Businesses dismayed by call for CPF rate hikes

SINGAPORE — Already feeling the heat from rising rentals, as well as wage pressures in the tight labour market, businesses reacted with dismay at the labour movement’s call for employers’ Central Provident Fund (CPF) contribution rates for workers aged above 50 to 55 to be raised this year.

While they were resigned to the eventuality of the move — given that the Government had previously signalled its intention to close the gap between contribution rates for this group of workers and that of their younger counterparts — most bosses hoped hikes would not kick in until at least next year, so that they would have time to make adjustments.

Mr Vincent Foo, Director of cleaning company AO ServicePro, said he welcomes more help for older workers, “for the benefit of Singaporeans”. But he noted that firms are locked in to existing contracts and thus have no leeway to raise prices to offset any higher employer CPF contributions.

“Frankly speaking, it is not a good time, because labour cost has increased tremendously,” said Mr Foo. Four-fifths of his 300 workers are above 50 and wages make up 30 per cent of his operating costs.

Pointing to higher foreign worker levies, among other things weighing down on many firms’ margins, Director of cleaning services company SQ 1 Development, Mr Andrew Yeow, added that raising employers’ CPF contribution rates now would eat further into margins. Half of his profits go to paying salaries, said the employer of 400 workers, of which two-fifths are aged 50 to 55. “Employers like us will call it a day,” he added.

The Singapore National Employers Federation (SNEF) also stressed that “the timing for any increase is important”. Pointing out that the International Monetary Fund had warned that the global economy is not out of the woods yet, the Singapore economy “still faces many downside risks”, it added in a statement. “Hence, the Government should take into account the prevailing economic conditions and give adequate notice as to the timing for any increase,” it said.

The Association of Small and Medium Enterprises, however, welcomed the National Trades Union Congress’ (NTUC) suggestion. Its President Kurt Wee said: “Employers have to recognise that they have to be part of the social solution as well. I think we have to build an inclusive ecosystem between employers and employees.”

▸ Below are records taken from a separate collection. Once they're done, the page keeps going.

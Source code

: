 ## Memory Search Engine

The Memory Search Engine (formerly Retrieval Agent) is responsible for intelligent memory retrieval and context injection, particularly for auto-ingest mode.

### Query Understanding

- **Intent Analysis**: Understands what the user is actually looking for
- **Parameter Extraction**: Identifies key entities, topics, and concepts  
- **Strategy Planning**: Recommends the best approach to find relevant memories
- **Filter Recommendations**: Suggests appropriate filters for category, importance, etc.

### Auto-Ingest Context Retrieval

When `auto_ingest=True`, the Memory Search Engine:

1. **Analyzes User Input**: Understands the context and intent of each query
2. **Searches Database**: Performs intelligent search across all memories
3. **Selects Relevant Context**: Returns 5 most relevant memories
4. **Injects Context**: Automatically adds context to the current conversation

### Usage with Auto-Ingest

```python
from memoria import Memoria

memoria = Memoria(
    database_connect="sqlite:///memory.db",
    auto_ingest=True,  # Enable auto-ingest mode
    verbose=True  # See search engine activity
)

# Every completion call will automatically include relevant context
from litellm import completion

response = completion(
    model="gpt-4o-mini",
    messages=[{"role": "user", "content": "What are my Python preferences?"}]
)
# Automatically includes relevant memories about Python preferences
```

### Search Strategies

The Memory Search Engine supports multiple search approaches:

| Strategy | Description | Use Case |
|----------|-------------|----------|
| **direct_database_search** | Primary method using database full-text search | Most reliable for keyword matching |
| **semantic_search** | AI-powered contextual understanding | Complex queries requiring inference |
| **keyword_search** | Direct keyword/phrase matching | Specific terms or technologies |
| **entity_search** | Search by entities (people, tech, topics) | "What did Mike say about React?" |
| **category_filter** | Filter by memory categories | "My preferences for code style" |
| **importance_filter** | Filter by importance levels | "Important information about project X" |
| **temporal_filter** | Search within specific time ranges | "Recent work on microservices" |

The NTUC’s proposal is aimed at helping workers in this age group save more for retirement and healthcare.

Asked if higher employer CPF contributions would help attract and retain older employees, bosses were mostly sceptical.

Mr Wong Koi Hin, who owns software development microenterprise Planetary, said workers will not see 1 to 1.5 percentage point increases as significant, especially those who are no longer servicing mortgage loans.

SNEF also cautioned that the cost impact of increasing employers’ CPF rates should not be seen in isolation. “We also need to be mindful of the employability of the unemployed when overall wage costs are increased.”

The Special Employment Credit (SEC) could be extended or made a permanent feature, it suggested, to incentivise the hiring and retention of older workers. The SEC subsidises employers for the wages of its workers who are aged above 50 and earning up to S$4,000 a month.